A couple of months ago a friend recommended I read “The Great Work of Your Life: A Guide for the Journey to Your True Calling” by Stephen Cope. Throughout the book, Cope interweaves teachings from the “Bhagavad Gita”—an ancient allegory about the path to dharma—into various accounts of people who have found and succeeded at their dharma (Jane Goodall, Robert Frost, Susan B. Anthony) and some who haven’t (Cope’s college friend who aspired to become a poet but became a money-chasing doctor instead). The concept of dharma has multiple meanings, but what I understood is that it’s an individual’s path, action or purpose that is intentionally acted upon in order to contribute to the greater good. Finding your dharma can allow for your actions to be aligned with your most authentic expression of self, thereby creating a meaningful life full of service and love in the world. Sounds pretty nice, doesn’t it?

When I got the assignment to write this blog on “a topic of your choice” I was about a third of the way into Cope’s book, so I decided to write and reflect on it. But I hadn’t found my dharma yet. I had no inkling of what it might be. I actually wasn’t even sure if I believed in the concept of dharma in the first place. Basically, I freaked out and began to spew out thought vomit onto the computer screen. There was no sense to what I typed up. My thoughts were jumping from place to place with no end.
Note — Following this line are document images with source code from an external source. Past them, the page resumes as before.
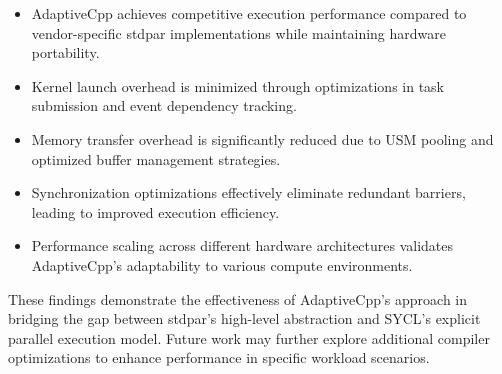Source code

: \begin{itemize}
    \item AdaptiveCpp achieves competitive execution performance compared to vendor-specific stdpar
          implementations while maintaining hardware portability.
    \item Kernel launch overhead is minimized through optimizations in task submission and event dependency
          tracking.
    \item Memory transfer overhead is significantly reduced due to USM pooling and optimized buffer
          management strategies.
    \item Synchronization optimizations effectively eliminate redundant barriers, leading to improved
          execution efficiency.
    \item Performance scaling across different hardware architectures validates AdaptiveCpp’s adaptability
          to various compute environments.
\end{itemize}

These findings demonstrate the effectiveness of AdaptiveCpp’s approach in bridging the gap between stdpar’s
high-level abstraction and SYCL’s explicit parallel execution model. Future work may further explore additional
compiler optimizations to enhance performance in specific workload scenarios.
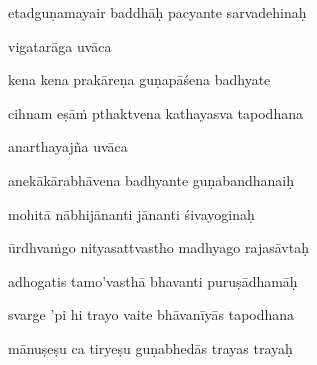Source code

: etadguṇamayair baddhāḥ pacyante sarvadehinaḥ \veg\dontdisplaylinenum
{}

vigatarāga uvāca~{\dandab}\dontdisplaylinenum 

kena kena prakāreṇa guṇapāśena badhyate\thinspace{\danda} \dontdisplaylinenum
{}

cihnam eṣāṁ pthaktvena kathayasva tapodhana \veg\dontdisplaylinenum
{}

anarthayajña uvāca~{\dandab}\dontdisplaylinenum 

anekākārabhāvena badhyante guṇabandhanaiḥ\thinspace{\danda} \dontdisplaylinenum

mohitā nābhijānanti jānanti śivayoginaḥ \veg\dontdisplaylinenum
{}

ūrdhvaṁgo nityasattvastho madhyago rajasāvtaḥ\thinspace{\dandab} \dontdisplaylinenum
{}

adhogatis tamo'vasthā bhavanti puruṣādhamāḥ \veg\dontdisplaylinenum
{}

svarge 'pi hi trayo vaite bhāvanīyās tapodhana\thinspace{\dandab} \dontdisplaylinenum

mānuṣeṣu ca tiryeṣu guṇabhedās trayas trayaḥ \veg\dontdisplaylinenum
{}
I felt so insecure and unsure of myself because this supposed dharma power was placed in the palm of my hand, yet I didn’t recognize it and I didn’t know what to do with it.
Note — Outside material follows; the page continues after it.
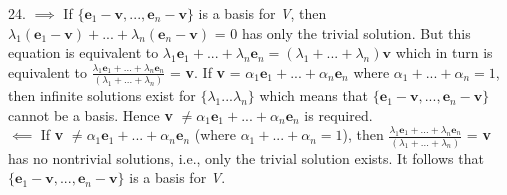 \documentclass{article}
\begin{document}
    24. $\implies$ If $\{\textbf{e}_1 - \textbf{v}, ..., \textbf{e}_n - \textbf{v}\}$ is a basis for \textit{V}, then $\lambda_1(\textbf{e}_1 - \textbf{v}) + ... + \lambda_n(\textbf{e}_n - \textbf{v})$ = 0 has only the trivial solution. But this equation is equivalent to $\lambda_1\textbf{e}_1 + ... + \lambda_n\textbf{e}_n = (\lambda_1 + ... + \lambda_n)\textbf{v}$ which in turn is equivalent to $\frac{\lambda_1\textbf{e}_1 + ... + \lambda_n\textbf{e}_n}{(\lambda_1 + ... + \lambda_n)}$ = \textbf{v}. If \textbf{v} = $\alpha_1\textbf{e}_1 + ... + \alpha_n\textbf{e}_n$ where $\alpha_1 + ... + \alpha_n = 1$, then infinite solutions exist for $\{\lambda_1 ... \lambda_n\}$ which means that $\{\textbf{e}_1 - \textbf{v}, ..., \textbf{e}_n - \textbf{v}\}$ cannot be a basis. Hence \textbf{v} $\neq \alpha_1\textbf{e}_1 + ... + \alpha_n\textbf{e}_n$ is required.\\
  $\impliedby$ If \textbf{v} $\neq \alpha_1\textbf{e}_1 + ... + \alpha_n\textbf{e}_n$ (where $\alpha_1 + ... + \alpha_n = 1$), then $\frac{\lambda_1\textbf{e}_1 + ... + \lambda_n\textbf{e}_n}{(\lambda_1 + ... + \lambda_n)}$ = \textbf{v} has no nontrivial solutions, i.e., only the trivial solution exists. It follows that $\{\textbf{e}_1 - \textbf{v}, ..., \textbf{e}_n - \textbf{v}\}$ is a basis for \textit{V}.
\end{document}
Since starting the book, I’ve seen this same message take different shapes all over the place. I walked into a room of people watching “City Slickers” just as the old cowboy preached to Billy Crystal about the secret to life. “Just one thing,” he told him. “You stick to that and everything else don’t mean sh*t.” As I was scrolling through my Instagram feed, a Dolly Parton quote appeared, telling me to “Find out who you are and do it on purpose.” Ok Dolly. Will do.

So I continued with the book in hopes of reaching some sort of self-revelation. After reading story after story about people living meaningful and authentic lives, I started to feel really down about not being in that place of knowing. I saw my uncertainty as weakness and a lack of purpose.

There’s an overwhelming abundance of self-help materials out there, preaching their own correct way to live. And I’ve fallen into that. I’ve adapted a fear of missing out (FOMO) attitude towards life, so I seek out the highest-rated user manuals in order to control the process of becoming me. Just so I don’t screw it up. Yikes.

I saw some art in a museum once. It was a poster that hung next to a projector screen. The poster read “Disappointment should be celebrated more,” and the projector projected nothing onto the blank screen. Art doesn’t typically speak to me but I loved that display. In the mess of frantically trying to name my dharma, I’ve been thinking about it more and more. I’m sick of seeking out these user manuals and guides to finding myself. They overload me with advice that keeps me up in my head searching for what I lack, rather than grounded in who I already am and what I already have. I dropped the overdue, unfinished book off at the library last weekend. Instead, I’m choosing to celebrate me as I am, disappointments and all.